But that doesn’t mean they should get to do it with taxpayer money, said Steve Maviglio, a spokesman for Californians for Healthcare and Retirement Security: “Someone who was paid by the taxpayers to advance Republican policies is now being supported by taxes to continue to advance Republican policy. I don’t know if that passes the smell test. They’re clearly not bringing independent advice to the table.”

Maviglio also worked for years in the Capitol,
including a time as deputy chief of staff to then-Speaker Fabian Nunez, D-Los Angeles. He retired with a salary of $175,000 and also benefitted from a deal given to 55 Assembly staffers that extended their official years of service. His pension, incidentally, is $18,216 a year after 8.5 years working for the state.
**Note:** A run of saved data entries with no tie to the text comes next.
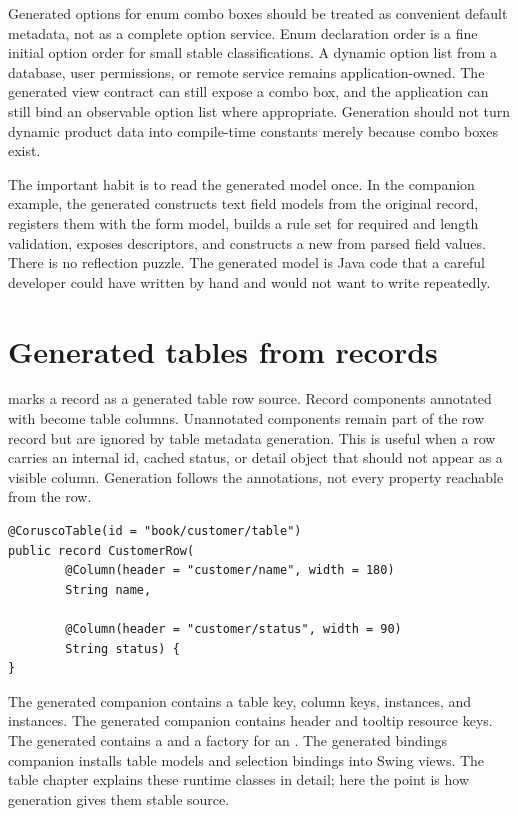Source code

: Generated options for enum combo boxes should be treated as convenient default
metadata, not as a complete option service. Enum declaration order is a fine
initial option order for small stable classifications. A dynamic option list
from a database, user permissions, or remote service remains application-owned.
The generated view contract can still expose a combo box, and the application
can still bind an observable option list where appropriate. Generation should
not turn dynamic product data into compile-time constants merely because
combo boxes exist.

The important habit is to read the generated model once. In the companion
example, the generated  constructs text field
models from the original record, registers them with the form model, builds a
rule set for required and length validation, exposes descriptors, and
constructs a new  from parsed field values. There is no
reflection puzzle. The generated model is Java code that a careful developer
could have written by hand and would not want to write repeatedly.

\section{Generated tables from records}

 marks a record as a generated table row source. Record
components annotated with  become table columns. Unannotated
components remain part of the row record but are ignored by table metadata
generation. This is useful when a row carries an internal id, cached status,
or detail object that should not appear as a visible column. Generation
follows the annotations, not every property reachable from the row.

\begin{lstlisting}[caption={Annotated table source used by the companion example.}]
@CoruscoTable(id = "book/customer/table")
public record CustomerRow(
        @Column(header = "customer/name", width = 180)
        String name,

        @Column(header = "customer/status", width = 90)
        String status) {
}
\end{lstlisting}

The generated  companion contains a table key, column
keys,  instances, and  instances. The
generated  companion contains header and
tooltip resource keys. The generated 
contains a  and a factory for an
. The generated bindings companion installs table
models and selection bindings into Swing views. The table chapter explains
these runtime classes in detail; here the point is how generation gives them
stable source.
Meanwhile, other former Capitol insiders are doing similar work. Former Democratic Assemblyman Joe Nation recently delivered a report on the San Francisco pension system for city public defender Jeff Adachi and Sequoia Capitol venture capitalist and political donor Mike Moritz. It claims that within five years, that city’s pension obligations will explode.

Nation, incidentally, just finished teaching a class at Stanford with David Crane, a moderate Democratic former advisor to Schwarzenegger who has been a major voice in favor of reforming public pensions.

“By 2016, San Francisco will be spending more on pension and retiree health care than they’re spending for police, fire, the district attorney, public defenders, adult probation, juvenile probation, and every single public safety department,” Nation said.